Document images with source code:
▬▬▬▬▬▬

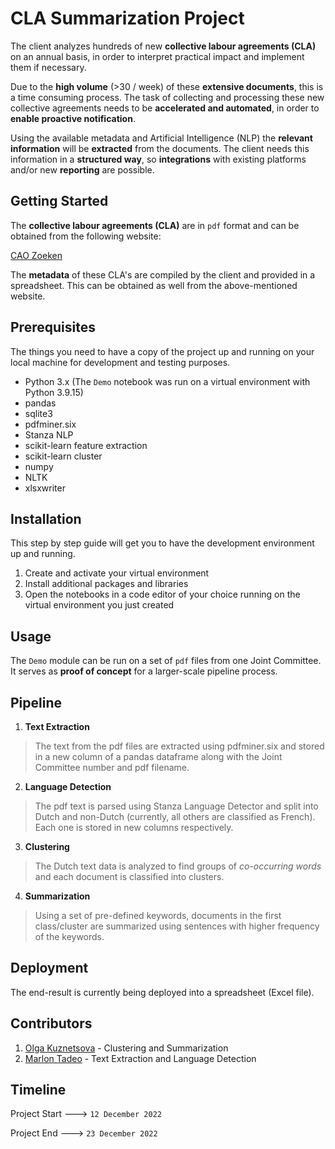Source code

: # CLA Summarization Project 

The client analyzes hundreds of new **collective labour agreements (CLA)** on an annual basis, in order to interpret practical impact and implement them if necessary. 

Due to the **high volume** (>30 / week) of these **extensive documents**, this is a time consuming process. The task of collecting and processing these new collective agreements needs to be **accelerated and automated**, in order to **enable proactive notification**. 

Using the available metadata and Artificial Intelligence (NLP) the **relevant information** will be **extracted** from the documents. The client needs this information in a **structured way**, so **integrations** with existing platforms and/or new **reporting** are possible.

## Getting Started

The **collective labour agreements (CLA)** are in `pdf` format and can be obtained from the following website: 

[CAO Zoeken](https://werk.belgie.be/nl/themas/paritaire-comites-en-collectieve-arbeidsovereenkomsten-caos/collectieve-4)

The **metadata** of these CLA's are compiled by the client and provided in a spreadsheet. This can be obtained as well from the above-mentioned website.

## Prerequisites

The things you need to have a copy of the project up and running on your local machine for development and testing purposes.

* Python 3.x (The `Demo` notebook was run on a virtual environment with Python 3.9.15)
* pandas
* sqlite3
* pdfminer.six
* Stanza NLP
* scikit-learn feature extraction
* scikit-learn cluster
* numpy
* NLTK
* xlsxwriter

## Installation

This step by step guide will get you to have the development environment up and running.

1. Create and activate your virtual environment
2. Install additional packages and libraries
3. Open the notebooks in a code editor of your choice running on the virtual environment you just created

## Usage

The `Demo` module can be run on a set of `pdf` files from one Joint Committee. It serves as **proof of concept** for a larger-scale pipeline process.

## Pipeline

1. **Text Extraction**
> The text from the pdf files are extracted using pdfminer.six and stored in a new column of a pandas dataframe along with the Joint Committee number and pdf filename.

2. **Language Detection**
> The pdf text is parsed using Stanza Language Detector and split into Dutch and non-Dutch (currently, all others are classified as French). Each one is stored in new columns respectively.

3. **Clustering**
> The Dutch text data is analyzed to find groups of *co-occurring words* and each document is classified into clusters.

4. **Summarization**
> Using a set of pre-defined keywords, documents in the first class/cluster are summarized using sentences with higher frequency of the keywords. 

## Deployment

The end-result is currently being deployed into a spreadsheet (Excel file).

## Contributors

1. [Olga Kuznetsova](https://github.com/OKquark) - Clustering and Summarization 
2. [Marlon Tadeo](https://github.com/m9tadeo) - Text Extraction and Language Detection 

## Timeline

Project Start ---> `12 December 2022`  

Project End ---> `23 December 2022`
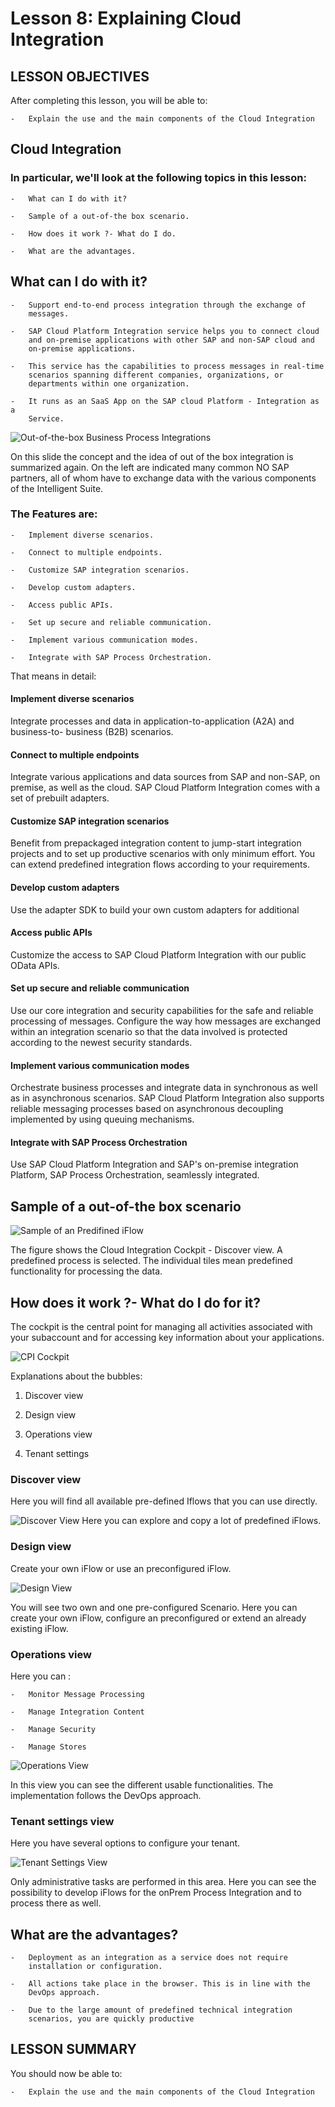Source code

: # Lesson 8: Explaining Cloud Integration
##  LESSON OBJECTIVES
 
  After completing this lesson, you will be able to:

    -   Explain the use and the main components of the Cloud Integration

## Cloud Integration

###  In particular, we'll look at the following topics in this lesson:

    -   What can I do with it?
    
    -   Sample of a out-of-the box scenario.
    
    -   How does it work ?- What do I do.
    
    -   What are the advantages.

##  What can I do with it?

    -   Support end-to-end process integration through the exchange of
        messages.
    
    -   SAP Cloud Platform Integration service helps you to connect cloud
        and on-premise applications with other SAP and non-SAP cloud and
        on-premise applications.
    
    -   This service has the capabilities to process messages in real-time
        scenarios spanning different companies, organizations, or
        departments within one organization.
    
    -   It runs as an SaaS App on the SAP cloud Platform - Integration as a
        Service.

![Out-of-the-box Business Process Integrations](.//media/image54.jpeg)

  On this slide the concept and the idea of out of the box integration
  is summarized again. On the left are indicated many common NO SAP
  partners, all of whom have to exchange data with the various
  components of the Intelligent Suite.
 
###  The Features are:

    -   Implement diverse scenarios.
    
    -   Connect to multiple endpoints.
    
    -   Customize SAP integration scenarios.
    
    -   Develop custom adapters.
    
    -   Access public APIs.
    
    -   Set up secure and reliable communication.
    
    -   Implement various communication modes.
    
    -   Integrate with SAP Process Orchestration.

  That means in detail:
 
####  Implement diverse scenarios
 
  Integrate processes and data in application-to-application (A2A) and
  business-to- business (B2B) scenarios.
 
####  Connect to multiple endpoints
 
  Integrate various applications and data sources from SAP and non-SAP,
  on premise, as well as the cloud. SAP Cloud Platform Integration comes
  with a set of prebuilt adapters.
 
####  Customize SAP integration scenarios
 
  Benefit from prepackaged integration content to jump-start integration
  projects and to set up productive scenarios with only minimum effort.
  You can extend predefined integration flows according to your
  requirements.
 
####  Develop custom adapters
 
  Use the adapter SDK to build your own custom adapters for additional


####  Access public APIs
 
  Customize the access to SAP Cloud Platform Integration with our public
  OData APIs.
 
####  Set up secure and reliable communication
 
  Use our core integration and security capabilities for the safe and
  reliable processing of messages. Configure the way how messages are
  exchanged within an integration scenario so that the data involved is
  protected according to the newest security standards.
 
####  Implement various communication modes
 
  Orchestrate business processes and integrate data in synchronous as
  well as in asynchronous scenarios. SAP Cloud Platform Integration also
  supports reliable messaging processes based on asynchronous decoupling
  implemented by using queuing mechanisms.
 
####  Integrate with SAP Process Orchestration
 
  Use SAP Cloud Platform Integration and SAP's on-premise integration
  Platform, SAP Process Orchestration, seamlessly integrated.
 
##  Sample of a out-of-the box scenario

![Sample of an Predifined iFlow](.//media/image55.jpeg)

  The figure shows the Cloud Integration Cockpit - Discover view. A
  predefined process is selected. The individual tiles mean predefined
  functionality for processing the data.
 
##  How does it work ?- What do I do for it?
 
  The cockpit is the central point for managing all activities
  associated with your subaccount and for accessing key information
  about your applications.

![CPI Cockpit](.//media/image56.jpeg)

  Explanations about the bubbles:

1.  Discover view

2.  Design view

3.  Operations view

4.  Tenant settings

###  Discover view
 
  Here you will find all available pre-defined Iflows that you can use
  directly.
 
 ![Discover View](.//media/image57.jpeg)
  Here you can explore and copy a lot of predefined iFlows.
 
###  Design view
 
  Create your own iFlow or use an preconfigured iFlow.

![Design View](.//media/image58.jpeg)

  You will see two own and one pre-configured Scenario. Here you can
  create your own iFlow, configure an preconfigured or extend an already
  existing iFlow.
 
###  Operations view
 
  Here you can :

    -   Monitor Message Processing
    
    -   Manage Integration Content
    
    -   Manage Security
    
    -   Manage Stores

  ![Operations View](.//media/image59.jpeg)
 
  In this view you can see the different usable functionalities. The
  implementation follows the DevOps approach.
 
###  Tenant settings view
 
  Here you have several options to configure your tenant.

![Tenant Settings View](.//media/image60.jpeg)

  Only administrative tasks are performed in this area. Here you can see
  the possibility to develop iFlows for the onPrem Process Integration
  and to process there as well.
 
##  What are the advantages?

    -   Deployment as an integration as a service does not require
        installation or configuration.
    
    -   All actions take place in the browser. This is in line with the
        DevOps approach.
    
    -   Due to the large amount of predefined technical integration
        scenarios, you are quickly productive

##  LESSON SUMMARY
 
  You should now be able to:

    -   Explain the use and the main components of the Cloud Integration
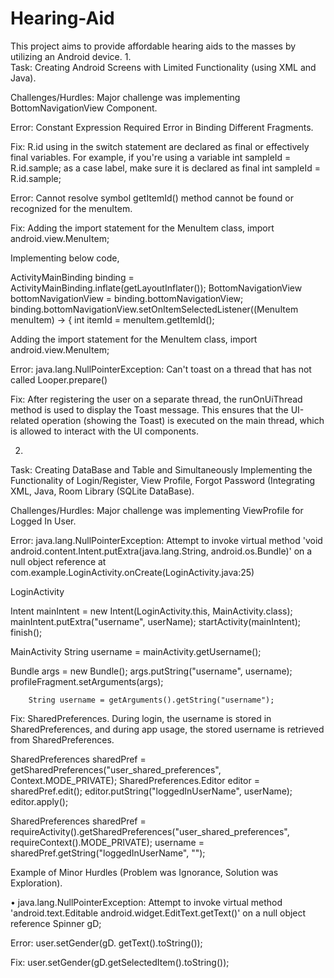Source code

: # Hearing-Aid
This project aims to provide affordable hearing aids to the masses by utilizing an Android device.
1.	
Task: Creating Android Screens with Limited Functionality (using XML and Java).

Challenges/Hurdles: Major challenge was implementing BottomNavigationView Component.

Error: Constant Expression Required Error in Binding Different Fragments.

Fix: R.id using in the switch statement are declared as final or effectively final variables.
For example, if you're using a variable int sampleId = R.id.sample; as a case label, make sure it is declared as final int sampleId = R.id.sample;

Error: Cannot resolve symbol getItemId() method cannot be found or recognized for the menuItem.

Fix: Adding the import statement for the MenuItem class, import android.view.MenuItem;

Implementing below code,

ActivityMainBinding binding = ActivityMainBinding.inflate(getLayoutInflater());
BottomNavigationView bottomNavigationView = binding.bottomNavigationView;
binding.bottomNavigationView.setOnItemSelectedListener((MenuItem menuItem) -> {
    int itemId = menuItem.getItemId();

Adding the import statement for the MenuItem class, import android.view.MenuItem;

Error: 	java.lang.NullPointerException: Can't toast on a thread that has not called Looper.prepare()

Fix: After registering the user on a separate thread, the runOnUiThread method is used to display the Toast message. This ensures that the UI-related operation (showing the Toast) is executed on the main thread, which is allowed to interact with the UI components.


2.	
Task: Creating DataBase and Table and Simultaneously Implementing the Functionality of Login/Register, View Profile, Forgot Password (Integrating XML, Java, Room Library (SQLite DataBase).

Challenges/Hurdles: Major challenge was implementing ViewProfile for Logged In User.

Error: 	java.lang.NullPointerException: Attempt to invoke virtual method 'void android.content.Intent.putExtra(java.lang.String, android.os.Bundle)' on a null object reference at com.example.LoginActivity.onCreate(LoginActivity.java:25)

LoginActivity

Intent mainIntent = new Intent(LoginActivity.this, MainActivity.class);
mainIntent.putExtra("username", userName);
startActivity(mainIntent);
finish();

MainActivity
String username = mainActivity.getUsername();

Bundle args = new Bundle();
        args.putString("username", username);
        profileFragment.setArguments(args);

        String username = getArguments().getString("username");

Fix: SharedPreferences. 
During login, the username is stored in SharedPreferences, and during app usage, the stored username is retrieved from SharedPreferences.

SharedPreferences sharedPref = getSharedPreferences("user_shared_preferences", Context.MODE_PRIVATE);
SharedPreferences.Editor editor = sharedPref.edit();
editor.putString("loggedInUserName", userName);
editor.apply();

SharedPreferences sharedPref = requireActivity().getSharedPreferences("user_shared_preferences", requireContext().MODE_PRIVATE);
username = sharedPref.getString("loggedInUserName", "");


Example of Minor Hurdles (Problem was Ignorance, Solution was Exploration).

•	java.lang.NullPointerException: Attempt to invoke virtual method 'android.text.Editable android.widget.EditText.getText()' on a null object reference
		Spinner gD;

Error:
	 user.setGender(gD. getText().toString());

Fix:
	user.setGender(gD.getSelectedItem().toString());
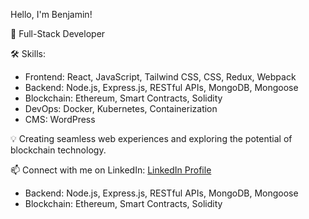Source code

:  Hello, I'm Benjamin!

💼 Full-Stack Developer 


🛠️ Skills:
- Frontend: React, JavaScript, Tailwind CSS, CSS, Redux, Webpack
- Backend: Node.js, Express.js, RESTful APIs, MongoDB, Mongoose
- Blockchain: Ethereum, Smart Contracts, Solidity
- DevOps: Docker, Kubernetes, Containerization
- CMS: WordPress

💡 Creating seamless web experiences and exploring the potential of blockchain technology.

📫 Connect with me on LinkedIn: [LinkedIn Profile](https://www.linkedin.com/in/benjamin-adebanjo-ikuesan-91a573102)
- Backend: Node.js, Express.js, RESTful APIs, MongoDB, Mongoose
- Blockchain: Ethereum, Smart Contracts, Solidity
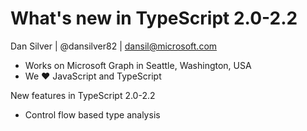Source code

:# What's new in TypeScript 2.0-2.2
Dan Silver | @dansilver82 | dansil@microsoft.com
* Works on Microsoft Graph in Seattle, Washington, USA
* We ❤ JavaScript and TypeScript

New features in TypeScript 2.0-2.2
* Control flow based type analysis
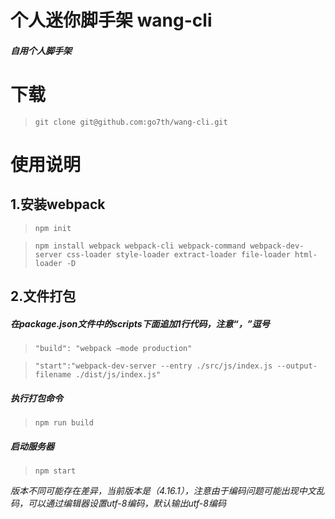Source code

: # 个人迷你脚手架 wang-cli

##### 自用个人脚手架 

# 下载

>`git clone git@github.com:go7th/wang-cli.git`

# 使用说明

## 1.安装webpack

>`npm init`

>`npm install webpack webpack-cli webpack-command webpack-dev-server css-loader style-loader extract-loader file-loader html-loader -D`



## 2.文件打包

##### 在package.json文件中的scripts下面追加1行代码，注意“，”逗号

>`"build": "webpack –mode production"`

>`"start":"webpack-dev-server --entry ./src/js/index.js --output-filename ./dist/js/index.js"`

##### 执行打包命令

>`npm run build`

##### 启动服务器

>`npm start`

*版本不同可能存在差异，当前版本是（4.16.1），注意由于编码问题可能出现中文乱码，可以通过编辑器设置utf-8编码，默认输出utf-8编码*

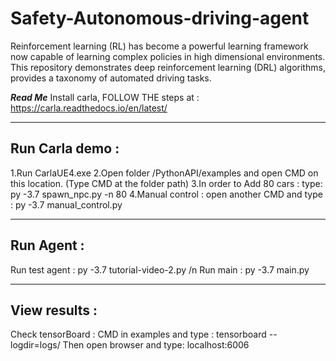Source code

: # Safety-Autonomous-driving-agent
Reinforcement learning (RL) has become a powerful learning framework now capable of learning complex policies in high dimensional environments. This repository demonstrates deep reinforcement learning (DRL) algorithms, provides a taxonomy of automated driving tasks.




***Read Me***
Install carla, FOLLOW THE steps at : https://carla.readthedocs.io/en/latest/

----------------
Run Carla demo : 
----------------
 1.Run CarlaUE4.exe
 2.Open folder /PythonAPI/examples and open CMD on this location. (Type CMD at the folder path)
 3.In order to Add 80 cars : type: py -3.7 spawn_npc.py -n 80 
 4.Manual control : open another CMD and type : py -3.7 manual_control.py

----------------
Run Agent : 
----------------
Run test agent : py -3.7 tutorial-video-2.py /n
Run main : py -3.7 main.py

----------------
View results : 
----------------
Check tensorBoard : CMD in examples and type : tensorboard --logdir=logs/
Then open browser and type: localhost:6006 
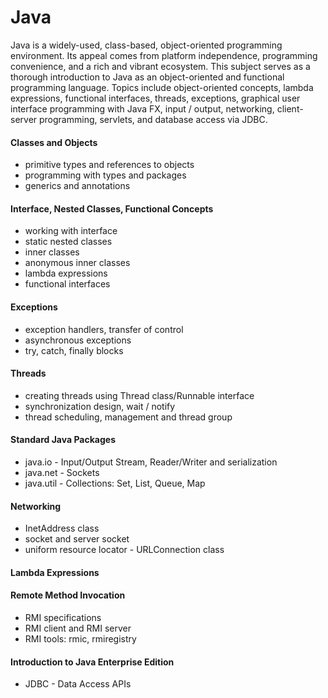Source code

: # Java
Java is a widely-used, class-based, object-oriented programming environment. 
Its appeal comes from platform independence, programming convenience, and a rich and vibrant ecosystem. 
This subject serves as a thorough introduction to Java as an object-oriented and functional programming language. 
Topics include object-oriented concepts, lambda expressions, functional interfaces, threads, exceptions, graphical user interface programming with Java FX, input / output, networking, client-server programming, servlets, and database access via JDBC.

#### Classes and Objects
* primitive types and references to objects
* programming with types and packages
* generics and annotations

#### Interface, Nested Classes, Functional Concepts
* working with interface
* static nested classes
* inner classes 
* anonymous inner classes
* lambda expressions
* functional interfaces

#### Exceptions
* exception handlers, transfer of control
* asynchronous exceptions
* try, catch, finally blocks

#### Threads
* creating threads using Thread class/Runnable interface
* synchronization design, wait / notify
* thread scheduling, management and thread group

#### Standard Java Packages
* java.io - Input/Output Stream, Reader/Writer and serialization
* java.net - Sockets
* java.util - Collections: Set, List, Queue, Map

#### Networking
* InetAddress class
* socket and server socket
* uniform resource locator - URLConnection class

#### Lambda Expressions

#### Remote Method Invocation
* RMI specifications
* RMI client and RMI server
* RMI tools: rmic, rmiregistry

#### Introduction to Java Enterprise Edition
* JDBC - Data Access APIs
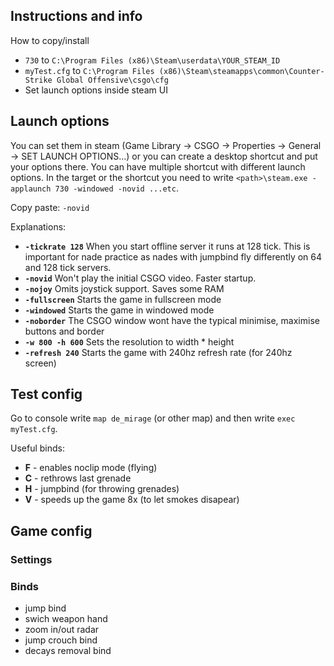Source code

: ## Instructions and info

How to copy/install
- `730` to `C:\Program Files (x86)\Steam\userdata\YOUR_STEAM_ID`
- `myTest.cfg` to `C:\Program Files (x86)\Steam\steamapps\common\Counter-Strike Global Offensive\csgo\cfg`
- Set launch options inside steam UI

## Launch options

You can set them in steam (Game Library -> CSGO -> Properties -> General -> SET LAUNCH OPTIONS...) or you can create a desktop shortcut and put your options there. You can have multiple shortcut with different launch options. In the target or the shortcut you need to write `<path>\steam.exe -applaunch 730 -windowed -novid ...etc`.

Copy paste: `-novid`

Explanations:
- **`-tickrate 128`** When you start offline server it runs at 128 tick. This is important for nade practice as nades with jumpbind fly differently on 64 and 128 tick servers.
- **`-novid`** Won't play the initial CSGO video. Faster startup.
- **`-nojoy`** Omits joystick support. Saves some RAM
- **`-fullscreen`** Starts the game in fullscreen mode
- **`-windowed`** Starts the game in windowed mode
- **`-noborder`** The CSGO window wont have the typical minimise, maximise buttons and border
- **`-w 800 -h 600`** Sets the resolution to width * height
- **`-refresh 240`** Starts the game with 240hz refresh rate (for 240hz screen)

## Test config

Go to console write `map de_mirage` (or other map) and then write `exec myTest.cfg`.

Useful binds:
- **F** - enables noclip mode (flying)
- **C** - rethrows last grenade
- **H** - jumpbind (for throwing grenades)
- **V** - speeds up the game 8x (to let smokes disapear)

## Game config

### Settings

### Binds

- jump bind
- swich weapon hand
- zoom in/out radar
- jump crouch bind
- decays removal bind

▬▬▬▬▬▬

What to do: What you return must match, character for character, the lines above from the one with "List, Queue, Map" through the one with "## Launch options", minus any pictures.

Solution below:
* java.util - Collections: Set, List, Queue, Map

#### Networking
* InetAddress class
* socket and server socket
* uniform resource locator - URLConnection class

#### Lambda Expressions

#### Remote Method Invocation
* RMI specifications
* RMI client and RMI server
* RMI tools: rmic, rmiregistry

#### Introduction to Java Enterprise Edition
* JDBC - Data Access APIs
Source code

: ## Instructions and info

How to copy/install
- `730` to `C:\Program Files (x86)\Steam\userdata\YOUR_STEAM_ID`
- `myTest.cfg` to `C:\Program Files (x86)\Steam\steamapps\common\Counter-Strike Global Offensive\csgo\cfg`
- Set launch options inside steam UI

## Launch options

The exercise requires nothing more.